> **Exercise objective**
Among the entries below, find the lines with the word "hypertarget" and copy them.

> **Data**
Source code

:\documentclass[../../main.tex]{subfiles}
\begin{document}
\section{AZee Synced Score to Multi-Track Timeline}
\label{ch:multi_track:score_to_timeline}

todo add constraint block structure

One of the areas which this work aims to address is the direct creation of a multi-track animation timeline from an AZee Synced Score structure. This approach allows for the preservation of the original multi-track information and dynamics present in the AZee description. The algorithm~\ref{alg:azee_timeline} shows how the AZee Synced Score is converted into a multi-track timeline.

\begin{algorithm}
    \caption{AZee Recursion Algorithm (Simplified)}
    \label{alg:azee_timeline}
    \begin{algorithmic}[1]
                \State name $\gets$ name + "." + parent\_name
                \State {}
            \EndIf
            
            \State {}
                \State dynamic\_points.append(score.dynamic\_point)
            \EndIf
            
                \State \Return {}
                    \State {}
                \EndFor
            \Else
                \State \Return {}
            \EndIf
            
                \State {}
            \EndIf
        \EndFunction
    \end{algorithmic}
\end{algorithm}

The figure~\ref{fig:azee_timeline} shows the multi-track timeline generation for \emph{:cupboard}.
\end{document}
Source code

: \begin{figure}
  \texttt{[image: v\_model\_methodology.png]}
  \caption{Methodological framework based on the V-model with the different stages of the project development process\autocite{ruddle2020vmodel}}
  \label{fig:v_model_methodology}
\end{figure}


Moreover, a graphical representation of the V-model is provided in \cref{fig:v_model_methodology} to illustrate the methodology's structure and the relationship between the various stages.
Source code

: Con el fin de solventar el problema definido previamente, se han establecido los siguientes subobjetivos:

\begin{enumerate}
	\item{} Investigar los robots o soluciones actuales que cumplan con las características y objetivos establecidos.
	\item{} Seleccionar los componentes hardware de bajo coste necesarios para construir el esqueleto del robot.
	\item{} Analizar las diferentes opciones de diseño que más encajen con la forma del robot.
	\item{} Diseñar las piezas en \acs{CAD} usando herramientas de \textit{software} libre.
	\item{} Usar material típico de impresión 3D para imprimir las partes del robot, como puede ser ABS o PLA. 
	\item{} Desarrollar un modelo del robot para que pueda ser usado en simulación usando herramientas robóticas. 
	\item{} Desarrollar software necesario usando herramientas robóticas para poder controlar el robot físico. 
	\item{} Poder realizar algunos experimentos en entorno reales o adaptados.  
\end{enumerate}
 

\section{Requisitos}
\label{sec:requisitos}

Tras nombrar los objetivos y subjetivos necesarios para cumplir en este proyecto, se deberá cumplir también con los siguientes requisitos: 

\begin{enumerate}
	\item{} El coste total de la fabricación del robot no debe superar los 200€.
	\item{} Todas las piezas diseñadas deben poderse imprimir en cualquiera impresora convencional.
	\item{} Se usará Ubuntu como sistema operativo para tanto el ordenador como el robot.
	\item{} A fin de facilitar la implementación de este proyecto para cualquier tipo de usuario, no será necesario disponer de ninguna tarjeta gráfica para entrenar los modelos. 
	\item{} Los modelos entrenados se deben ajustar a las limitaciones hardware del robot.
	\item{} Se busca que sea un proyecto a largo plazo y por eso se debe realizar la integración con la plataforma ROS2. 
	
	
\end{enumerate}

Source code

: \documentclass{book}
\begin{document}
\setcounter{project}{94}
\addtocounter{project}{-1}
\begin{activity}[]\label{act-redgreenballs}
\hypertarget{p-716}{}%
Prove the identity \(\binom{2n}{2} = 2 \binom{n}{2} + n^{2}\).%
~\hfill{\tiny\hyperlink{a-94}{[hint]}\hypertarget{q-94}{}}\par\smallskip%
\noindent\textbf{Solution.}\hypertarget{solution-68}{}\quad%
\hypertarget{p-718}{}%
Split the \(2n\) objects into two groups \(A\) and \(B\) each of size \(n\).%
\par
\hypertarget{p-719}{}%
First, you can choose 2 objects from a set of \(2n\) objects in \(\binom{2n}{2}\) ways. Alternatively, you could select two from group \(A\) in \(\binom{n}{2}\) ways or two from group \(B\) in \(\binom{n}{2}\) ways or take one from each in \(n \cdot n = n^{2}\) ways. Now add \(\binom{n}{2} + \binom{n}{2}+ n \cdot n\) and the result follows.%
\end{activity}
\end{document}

> **Problem solution**
\hypertarget{p-716}{}%
~\hfill{\tiny\hyperlink{a-94}{[hint]}\hypertarget{q-94}{}}\par\smallskip%
\noindent\textbf{Solution.}\hypertarget{solution-68}{}\quad%
\hypertarget{p-718}{}%
\hypertarget{p-719}{}%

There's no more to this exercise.